**TASK ITEM**
Reproduce exactly the lines below, from the first through the one containing "Hatena Haiku has", and nothing more.
'''
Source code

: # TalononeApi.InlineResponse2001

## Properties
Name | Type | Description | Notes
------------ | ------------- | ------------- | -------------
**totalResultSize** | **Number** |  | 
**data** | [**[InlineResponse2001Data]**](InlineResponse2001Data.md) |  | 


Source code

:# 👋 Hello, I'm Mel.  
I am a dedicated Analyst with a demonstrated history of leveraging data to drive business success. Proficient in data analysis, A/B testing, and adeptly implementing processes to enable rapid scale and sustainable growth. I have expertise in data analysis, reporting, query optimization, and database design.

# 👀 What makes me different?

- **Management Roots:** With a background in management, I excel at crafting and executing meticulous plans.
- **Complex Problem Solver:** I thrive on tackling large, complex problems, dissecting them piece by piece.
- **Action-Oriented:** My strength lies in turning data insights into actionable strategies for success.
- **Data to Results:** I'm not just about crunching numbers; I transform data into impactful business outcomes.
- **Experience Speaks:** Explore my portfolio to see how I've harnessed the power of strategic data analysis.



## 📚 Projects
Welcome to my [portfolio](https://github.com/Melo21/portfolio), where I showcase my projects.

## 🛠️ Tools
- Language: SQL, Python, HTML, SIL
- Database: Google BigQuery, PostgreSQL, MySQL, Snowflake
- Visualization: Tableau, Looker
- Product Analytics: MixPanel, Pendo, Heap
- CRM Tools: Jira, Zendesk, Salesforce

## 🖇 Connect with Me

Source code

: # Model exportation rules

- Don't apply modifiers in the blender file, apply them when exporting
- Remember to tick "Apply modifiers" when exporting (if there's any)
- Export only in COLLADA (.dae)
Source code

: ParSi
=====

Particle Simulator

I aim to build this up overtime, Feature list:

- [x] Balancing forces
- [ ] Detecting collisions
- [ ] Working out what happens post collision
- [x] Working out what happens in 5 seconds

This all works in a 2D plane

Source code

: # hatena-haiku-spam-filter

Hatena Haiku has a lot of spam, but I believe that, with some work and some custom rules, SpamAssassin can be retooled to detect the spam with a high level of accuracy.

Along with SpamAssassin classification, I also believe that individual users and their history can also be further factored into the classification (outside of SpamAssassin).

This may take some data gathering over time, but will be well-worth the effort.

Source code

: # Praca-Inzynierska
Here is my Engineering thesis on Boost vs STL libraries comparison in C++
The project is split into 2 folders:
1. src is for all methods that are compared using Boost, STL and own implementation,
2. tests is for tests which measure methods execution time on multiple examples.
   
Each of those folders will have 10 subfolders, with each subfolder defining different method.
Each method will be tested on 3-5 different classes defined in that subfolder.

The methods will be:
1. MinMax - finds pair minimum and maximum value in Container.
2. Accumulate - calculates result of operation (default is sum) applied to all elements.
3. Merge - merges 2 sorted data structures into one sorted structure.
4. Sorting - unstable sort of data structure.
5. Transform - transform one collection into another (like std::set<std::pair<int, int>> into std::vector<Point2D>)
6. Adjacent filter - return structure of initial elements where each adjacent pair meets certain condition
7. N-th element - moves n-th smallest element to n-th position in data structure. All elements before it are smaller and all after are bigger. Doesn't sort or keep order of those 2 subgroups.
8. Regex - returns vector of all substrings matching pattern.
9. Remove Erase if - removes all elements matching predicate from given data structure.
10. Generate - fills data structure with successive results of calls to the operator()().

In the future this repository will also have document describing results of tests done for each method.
'''
**EXPECTED ANSWER**
Source code

: # TalononeApi.InlineResponse2001

## Properties
Name | Type | Description | Notes
------------ | ------------- | ------------- | -------------
**totalResultSize** | **Number** |  | 
**data** | [**[InlineResponse2001Data]**](InlineResponse2001Data.md) |  | 


Source code

:# 👋 Hello, I'm Mel.  
I am a dedicated Analyst with a demonstrated history of leveraging data to drive business success. Proficient in data analysis, A/B testing, and adeptly implementing processes to enable rapid scale and sustainable growth. I have expertise in data analysis, reporting, query optimization, and database design.

# 👀 What makes me different?

- **Management Roots:** With a background in management, I excel at crafting and executing meticulous plans.
- **Complex Problem Solver:** I thrive on tackling large, complex problems, dissecting them piece by piece.
- **Action-Oriented:** My strength lies in turning data insights into actionable strategies for success.
- **Data to Results:** I'm not just about crunching numbers; I transform data into impactful business outcomes.
- **Experience Speaks:** Explore my portfolio to see how I've harnessed the power of strategic data analysis.



## 📚 Projects
Welcome to my [portfolio](https://github.com/Melo21/portfolio), where I showcase my projects.

## 🛠️ Tools
- Language: SQL, Python, HTML, SIL
- Database: Google BigQuery, PostgreSQL, MySQL, Snowflake
- Visualization: Tableau, Looker
- Product Analytics: MixPanel, Pendo, Heap
- CRM Tools: Jira, Zendesk, Salesforce

## 🖇 Connect with Me

Source code

: # Model exportation rules

- Don't apply modifiers in the blender file, apply them when exporting
- Remember to tick "Apply modifiers" when exporting (if there's any)
- Export only in COLLADA (.dae)
Source code

: ParSi
=====

Particle Simulator

I aim to build this up overtime, Feature list:

- [x] Balancing forces
- [ ] Detecting collisions
- [ ] Working out what happens post collision
- [x] Working out what happens in 5 seconds

This all works in a 2D plane

Source code

: # hatena-haiku-spam-filter

Hatena Haiku has a lot of spam, but I believe that, with some work and some custom rules, SpamAssassin can be retooled to detect the spam with a high level of accuracy.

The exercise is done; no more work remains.